Every shred of collected evidence – and there was more than they could properly carry with more awaiting any brave souls who would venture up there – was confiscated by the government. It was only when they received a large chunk of hollowed pietersite that could contain and release and recontain a ghost that the true horror of what ghosts could be was realized. When they released it, it was only seven civilian casualties and a hellish night later it was recontained. The government of the United States heard him out at last, all his evidence, the books, the recordings, the old and new, the theories and scientific evidence. But Vincent's hair was streaked with white, his voice often faltering, soft as if it had gone raw from screaming. He left the arguing to his still passionate best friend, Jaclyn, who he referred to with uncharacteristic affection as Jackie.

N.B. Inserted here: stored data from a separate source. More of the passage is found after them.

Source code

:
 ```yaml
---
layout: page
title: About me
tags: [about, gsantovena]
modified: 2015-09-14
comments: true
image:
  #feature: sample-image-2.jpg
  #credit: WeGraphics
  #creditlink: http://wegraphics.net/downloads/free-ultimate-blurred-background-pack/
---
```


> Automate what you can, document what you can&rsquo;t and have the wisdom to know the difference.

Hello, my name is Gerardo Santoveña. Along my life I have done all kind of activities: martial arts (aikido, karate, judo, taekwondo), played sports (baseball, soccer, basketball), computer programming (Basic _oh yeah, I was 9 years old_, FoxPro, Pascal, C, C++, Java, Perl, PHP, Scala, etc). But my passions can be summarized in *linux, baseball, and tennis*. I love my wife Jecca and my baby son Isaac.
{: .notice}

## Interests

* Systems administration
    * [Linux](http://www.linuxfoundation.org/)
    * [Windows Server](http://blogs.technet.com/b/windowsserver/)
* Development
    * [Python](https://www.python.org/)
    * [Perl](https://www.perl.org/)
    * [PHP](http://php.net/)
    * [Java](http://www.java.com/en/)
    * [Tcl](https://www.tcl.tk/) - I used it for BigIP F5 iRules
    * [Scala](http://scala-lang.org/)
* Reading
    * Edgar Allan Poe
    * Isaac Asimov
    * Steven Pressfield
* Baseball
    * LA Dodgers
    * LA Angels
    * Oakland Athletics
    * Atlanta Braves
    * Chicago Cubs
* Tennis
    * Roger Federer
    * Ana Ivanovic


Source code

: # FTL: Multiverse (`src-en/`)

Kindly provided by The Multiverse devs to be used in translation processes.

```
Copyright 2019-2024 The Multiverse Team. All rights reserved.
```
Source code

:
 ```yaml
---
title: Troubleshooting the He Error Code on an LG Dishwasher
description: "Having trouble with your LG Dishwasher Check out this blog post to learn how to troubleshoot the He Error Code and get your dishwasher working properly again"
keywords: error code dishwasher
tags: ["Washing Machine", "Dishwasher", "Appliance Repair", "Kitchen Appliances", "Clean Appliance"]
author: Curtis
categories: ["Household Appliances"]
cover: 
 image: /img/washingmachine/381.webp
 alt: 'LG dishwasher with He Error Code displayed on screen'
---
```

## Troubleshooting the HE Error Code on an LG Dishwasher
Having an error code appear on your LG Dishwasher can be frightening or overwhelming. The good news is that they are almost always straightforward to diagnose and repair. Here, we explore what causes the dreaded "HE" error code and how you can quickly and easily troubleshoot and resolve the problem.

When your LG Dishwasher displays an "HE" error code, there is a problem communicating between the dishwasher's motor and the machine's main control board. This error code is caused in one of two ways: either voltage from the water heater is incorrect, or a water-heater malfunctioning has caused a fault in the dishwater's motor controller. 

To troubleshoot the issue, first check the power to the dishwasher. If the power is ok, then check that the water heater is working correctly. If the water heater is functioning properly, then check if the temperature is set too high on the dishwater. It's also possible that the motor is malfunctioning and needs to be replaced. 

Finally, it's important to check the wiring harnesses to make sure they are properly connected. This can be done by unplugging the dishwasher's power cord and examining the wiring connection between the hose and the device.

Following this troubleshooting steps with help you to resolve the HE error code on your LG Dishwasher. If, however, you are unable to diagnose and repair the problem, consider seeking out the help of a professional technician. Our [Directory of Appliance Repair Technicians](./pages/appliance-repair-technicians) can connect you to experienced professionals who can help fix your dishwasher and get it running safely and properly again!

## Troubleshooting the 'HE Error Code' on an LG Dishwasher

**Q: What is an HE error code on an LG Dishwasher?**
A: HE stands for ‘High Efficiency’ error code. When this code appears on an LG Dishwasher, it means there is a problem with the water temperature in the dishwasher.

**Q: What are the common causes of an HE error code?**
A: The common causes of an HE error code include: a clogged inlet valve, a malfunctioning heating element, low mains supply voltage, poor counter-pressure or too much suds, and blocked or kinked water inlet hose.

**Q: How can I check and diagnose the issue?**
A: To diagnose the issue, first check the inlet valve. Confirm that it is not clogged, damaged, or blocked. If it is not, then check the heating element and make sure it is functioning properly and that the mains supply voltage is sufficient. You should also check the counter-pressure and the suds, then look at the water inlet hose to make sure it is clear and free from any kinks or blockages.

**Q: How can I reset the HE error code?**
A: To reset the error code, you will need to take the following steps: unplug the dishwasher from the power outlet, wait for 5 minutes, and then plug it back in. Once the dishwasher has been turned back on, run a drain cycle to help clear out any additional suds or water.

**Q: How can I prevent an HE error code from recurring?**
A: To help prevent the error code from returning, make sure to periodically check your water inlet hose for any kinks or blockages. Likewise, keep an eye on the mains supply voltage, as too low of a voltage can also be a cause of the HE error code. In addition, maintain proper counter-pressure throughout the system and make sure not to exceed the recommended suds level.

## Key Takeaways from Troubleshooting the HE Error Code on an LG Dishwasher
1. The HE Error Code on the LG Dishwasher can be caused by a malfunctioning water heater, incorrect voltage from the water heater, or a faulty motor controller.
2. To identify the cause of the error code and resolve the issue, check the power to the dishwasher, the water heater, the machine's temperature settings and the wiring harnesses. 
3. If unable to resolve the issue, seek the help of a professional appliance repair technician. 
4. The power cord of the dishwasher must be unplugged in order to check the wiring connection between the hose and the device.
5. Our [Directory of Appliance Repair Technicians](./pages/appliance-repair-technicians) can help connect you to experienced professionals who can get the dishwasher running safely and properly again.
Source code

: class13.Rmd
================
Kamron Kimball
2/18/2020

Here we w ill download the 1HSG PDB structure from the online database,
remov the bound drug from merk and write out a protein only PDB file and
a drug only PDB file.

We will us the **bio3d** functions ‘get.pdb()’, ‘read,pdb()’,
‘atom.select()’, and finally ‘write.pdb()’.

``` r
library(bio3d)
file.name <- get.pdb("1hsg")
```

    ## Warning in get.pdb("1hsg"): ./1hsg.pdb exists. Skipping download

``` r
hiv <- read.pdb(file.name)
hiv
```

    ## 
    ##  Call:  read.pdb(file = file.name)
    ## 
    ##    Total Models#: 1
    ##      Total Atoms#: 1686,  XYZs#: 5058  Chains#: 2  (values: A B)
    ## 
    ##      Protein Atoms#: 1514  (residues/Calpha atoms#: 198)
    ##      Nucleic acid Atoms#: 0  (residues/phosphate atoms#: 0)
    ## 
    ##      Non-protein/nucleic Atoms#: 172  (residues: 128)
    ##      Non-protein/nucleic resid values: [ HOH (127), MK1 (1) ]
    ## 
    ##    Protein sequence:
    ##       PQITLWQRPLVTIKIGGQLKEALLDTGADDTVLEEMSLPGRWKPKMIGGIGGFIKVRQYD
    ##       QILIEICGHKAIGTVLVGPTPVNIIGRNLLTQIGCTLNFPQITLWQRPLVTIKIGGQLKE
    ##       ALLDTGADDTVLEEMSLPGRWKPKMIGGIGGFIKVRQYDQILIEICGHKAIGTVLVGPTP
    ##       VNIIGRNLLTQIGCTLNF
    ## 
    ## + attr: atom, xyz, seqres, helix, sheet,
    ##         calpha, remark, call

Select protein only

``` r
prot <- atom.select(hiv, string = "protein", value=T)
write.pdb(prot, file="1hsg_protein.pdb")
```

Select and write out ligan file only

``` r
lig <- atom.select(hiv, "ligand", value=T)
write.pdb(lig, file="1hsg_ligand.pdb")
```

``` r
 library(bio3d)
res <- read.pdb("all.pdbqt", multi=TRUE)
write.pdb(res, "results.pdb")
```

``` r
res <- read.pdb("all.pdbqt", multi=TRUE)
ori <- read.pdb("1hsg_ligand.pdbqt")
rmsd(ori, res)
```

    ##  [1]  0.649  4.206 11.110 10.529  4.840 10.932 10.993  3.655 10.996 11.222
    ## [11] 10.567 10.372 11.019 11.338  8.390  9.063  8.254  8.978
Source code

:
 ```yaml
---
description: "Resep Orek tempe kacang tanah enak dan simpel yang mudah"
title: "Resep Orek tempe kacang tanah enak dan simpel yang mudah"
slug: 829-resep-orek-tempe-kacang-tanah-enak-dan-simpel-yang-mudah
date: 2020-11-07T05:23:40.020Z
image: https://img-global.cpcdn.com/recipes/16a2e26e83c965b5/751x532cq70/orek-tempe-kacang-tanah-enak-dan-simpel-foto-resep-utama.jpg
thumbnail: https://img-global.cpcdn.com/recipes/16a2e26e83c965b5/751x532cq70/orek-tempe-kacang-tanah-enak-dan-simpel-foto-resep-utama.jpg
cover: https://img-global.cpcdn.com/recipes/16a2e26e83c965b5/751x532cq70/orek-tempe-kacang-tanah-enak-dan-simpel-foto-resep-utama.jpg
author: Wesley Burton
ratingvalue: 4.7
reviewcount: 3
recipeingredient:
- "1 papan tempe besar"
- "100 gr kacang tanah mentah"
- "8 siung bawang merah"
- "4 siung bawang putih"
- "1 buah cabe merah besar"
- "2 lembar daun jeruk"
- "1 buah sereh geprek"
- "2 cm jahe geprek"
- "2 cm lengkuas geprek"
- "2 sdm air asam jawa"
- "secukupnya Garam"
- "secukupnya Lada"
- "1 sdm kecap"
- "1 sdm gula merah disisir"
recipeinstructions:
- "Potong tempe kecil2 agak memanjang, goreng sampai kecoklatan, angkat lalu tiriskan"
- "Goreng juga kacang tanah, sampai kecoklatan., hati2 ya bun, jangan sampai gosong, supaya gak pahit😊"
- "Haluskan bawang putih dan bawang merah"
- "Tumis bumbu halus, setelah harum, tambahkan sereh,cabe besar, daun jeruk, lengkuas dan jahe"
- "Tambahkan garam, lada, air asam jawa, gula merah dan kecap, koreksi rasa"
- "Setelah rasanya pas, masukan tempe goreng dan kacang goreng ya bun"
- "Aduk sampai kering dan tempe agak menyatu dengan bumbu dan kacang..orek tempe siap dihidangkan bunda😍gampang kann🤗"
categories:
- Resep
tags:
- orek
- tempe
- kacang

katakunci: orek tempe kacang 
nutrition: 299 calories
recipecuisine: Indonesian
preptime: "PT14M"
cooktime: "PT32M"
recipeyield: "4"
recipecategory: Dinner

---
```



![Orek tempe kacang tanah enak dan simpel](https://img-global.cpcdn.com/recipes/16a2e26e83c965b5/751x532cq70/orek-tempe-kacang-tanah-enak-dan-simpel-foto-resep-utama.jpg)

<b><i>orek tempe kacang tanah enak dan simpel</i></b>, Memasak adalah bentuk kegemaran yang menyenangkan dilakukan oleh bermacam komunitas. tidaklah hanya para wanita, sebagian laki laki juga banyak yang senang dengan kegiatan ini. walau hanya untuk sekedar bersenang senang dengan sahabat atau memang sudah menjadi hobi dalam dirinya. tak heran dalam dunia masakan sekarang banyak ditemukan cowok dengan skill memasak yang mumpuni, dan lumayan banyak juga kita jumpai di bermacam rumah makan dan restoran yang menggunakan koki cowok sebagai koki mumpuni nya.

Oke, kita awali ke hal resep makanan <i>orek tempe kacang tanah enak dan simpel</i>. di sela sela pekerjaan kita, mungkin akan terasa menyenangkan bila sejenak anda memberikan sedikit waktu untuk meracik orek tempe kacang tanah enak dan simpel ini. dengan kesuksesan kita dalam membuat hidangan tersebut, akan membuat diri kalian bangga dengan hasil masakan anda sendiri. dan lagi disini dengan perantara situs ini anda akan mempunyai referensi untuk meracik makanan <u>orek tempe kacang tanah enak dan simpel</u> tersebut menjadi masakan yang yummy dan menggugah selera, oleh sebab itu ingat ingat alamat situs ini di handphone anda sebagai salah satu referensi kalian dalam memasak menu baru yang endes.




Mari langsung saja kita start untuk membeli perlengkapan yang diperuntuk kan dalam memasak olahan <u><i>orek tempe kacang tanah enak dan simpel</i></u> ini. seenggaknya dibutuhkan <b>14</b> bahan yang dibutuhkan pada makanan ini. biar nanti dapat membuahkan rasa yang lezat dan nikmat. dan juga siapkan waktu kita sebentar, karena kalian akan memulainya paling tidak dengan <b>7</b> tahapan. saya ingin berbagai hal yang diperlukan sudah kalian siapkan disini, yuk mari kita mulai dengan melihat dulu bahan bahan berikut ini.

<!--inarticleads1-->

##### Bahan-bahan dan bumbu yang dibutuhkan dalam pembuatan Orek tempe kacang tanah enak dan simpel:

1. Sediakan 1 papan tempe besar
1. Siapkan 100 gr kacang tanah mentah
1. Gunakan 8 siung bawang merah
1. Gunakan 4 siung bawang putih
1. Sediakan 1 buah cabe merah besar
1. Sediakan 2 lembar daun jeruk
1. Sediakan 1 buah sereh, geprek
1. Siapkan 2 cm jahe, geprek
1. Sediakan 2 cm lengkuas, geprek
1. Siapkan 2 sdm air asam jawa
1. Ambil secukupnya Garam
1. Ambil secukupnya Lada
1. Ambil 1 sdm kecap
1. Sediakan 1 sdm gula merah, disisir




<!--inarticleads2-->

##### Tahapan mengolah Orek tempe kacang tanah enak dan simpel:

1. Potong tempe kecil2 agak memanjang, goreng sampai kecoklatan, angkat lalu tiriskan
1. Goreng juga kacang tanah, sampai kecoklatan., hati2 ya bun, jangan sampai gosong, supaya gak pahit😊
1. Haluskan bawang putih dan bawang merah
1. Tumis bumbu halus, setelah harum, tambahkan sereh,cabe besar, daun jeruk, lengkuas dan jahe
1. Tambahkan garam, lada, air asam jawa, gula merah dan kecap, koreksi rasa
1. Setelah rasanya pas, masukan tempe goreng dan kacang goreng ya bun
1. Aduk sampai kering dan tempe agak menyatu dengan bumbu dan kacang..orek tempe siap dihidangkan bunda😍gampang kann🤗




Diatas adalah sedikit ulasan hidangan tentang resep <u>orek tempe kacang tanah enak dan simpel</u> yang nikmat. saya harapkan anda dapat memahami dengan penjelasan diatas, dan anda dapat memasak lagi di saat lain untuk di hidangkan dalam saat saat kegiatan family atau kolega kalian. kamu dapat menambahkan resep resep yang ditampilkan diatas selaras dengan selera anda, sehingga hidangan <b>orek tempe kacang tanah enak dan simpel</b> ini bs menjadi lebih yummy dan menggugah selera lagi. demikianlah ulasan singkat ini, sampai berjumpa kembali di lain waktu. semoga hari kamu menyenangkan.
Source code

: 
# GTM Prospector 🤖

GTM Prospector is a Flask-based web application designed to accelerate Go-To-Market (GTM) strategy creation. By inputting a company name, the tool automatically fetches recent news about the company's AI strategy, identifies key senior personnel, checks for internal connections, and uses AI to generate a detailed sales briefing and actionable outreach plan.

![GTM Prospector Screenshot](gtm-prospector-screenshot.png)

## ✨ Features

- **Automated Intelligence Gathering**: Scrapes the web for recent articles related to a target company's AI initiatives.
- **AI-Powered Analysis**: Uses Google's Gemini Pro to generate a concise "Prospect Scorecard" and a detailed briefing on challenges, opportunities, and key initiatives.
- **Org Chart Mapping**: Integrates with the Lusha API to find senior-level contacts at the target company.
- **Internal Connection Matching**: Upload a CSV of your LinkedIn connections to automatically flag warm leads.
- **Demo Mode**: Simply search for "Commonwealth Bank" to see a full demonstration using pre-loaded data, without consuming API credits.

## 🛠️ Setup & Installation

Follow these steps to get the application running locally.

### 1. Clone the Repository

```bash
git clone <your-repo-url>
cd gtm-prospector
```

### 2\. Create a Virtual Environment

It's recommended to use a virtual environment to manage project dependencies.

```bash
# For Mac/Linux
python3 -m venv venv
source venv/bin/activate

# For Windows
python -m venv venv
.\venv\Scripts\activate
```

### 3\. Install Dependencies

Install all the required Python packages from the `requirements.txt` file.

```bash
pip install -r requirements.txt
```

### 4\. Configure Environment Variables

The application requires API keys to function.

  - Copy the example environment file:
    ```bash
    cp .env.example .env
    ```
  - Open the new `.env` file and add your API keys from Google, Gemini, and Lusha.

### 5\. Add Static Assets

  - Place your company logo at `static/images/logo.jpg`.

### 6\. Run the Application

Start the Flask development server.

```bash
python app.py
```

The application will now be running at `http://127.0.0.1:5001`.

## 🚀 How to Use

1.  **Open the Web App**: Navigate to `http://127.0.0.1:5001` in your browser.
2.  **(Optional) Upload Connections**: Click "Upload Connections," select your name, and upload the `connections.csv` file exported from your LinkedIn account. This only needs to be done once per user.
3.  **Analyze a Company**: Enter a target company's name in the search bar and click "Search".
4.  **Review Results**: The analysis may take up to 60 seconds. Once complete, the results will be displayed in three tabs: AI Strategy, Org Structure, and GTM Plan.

They held hands for most of the discussions and meetings with officials until finally an agreement was made to form the organization Vincent had long lobbied for. He suggested their primary color be white, in 'honor' of the whiteness of the bleak place that had brought the danger's apparancy to the world.

By that point, however, Vincent had to wave off running the organization. Jackie, he explained, was two months pregnant. They needed to start a family. And so while his peers tried to wrap their mind around the whirlwind of events that had brought them together, they were married on his forty second birthday. They took a substantial damages settlement from the government, and relocated to a place where snow was only present briefly, settling in to have their beautiful baby girl.

Purple eyed and curious, she would often sit by the fireside in their living room as he played eerie, otherworldly tunes on his piano long into the night, and read his old journals from the days of Quittinirpaaq, forming her own opinions on ghosts.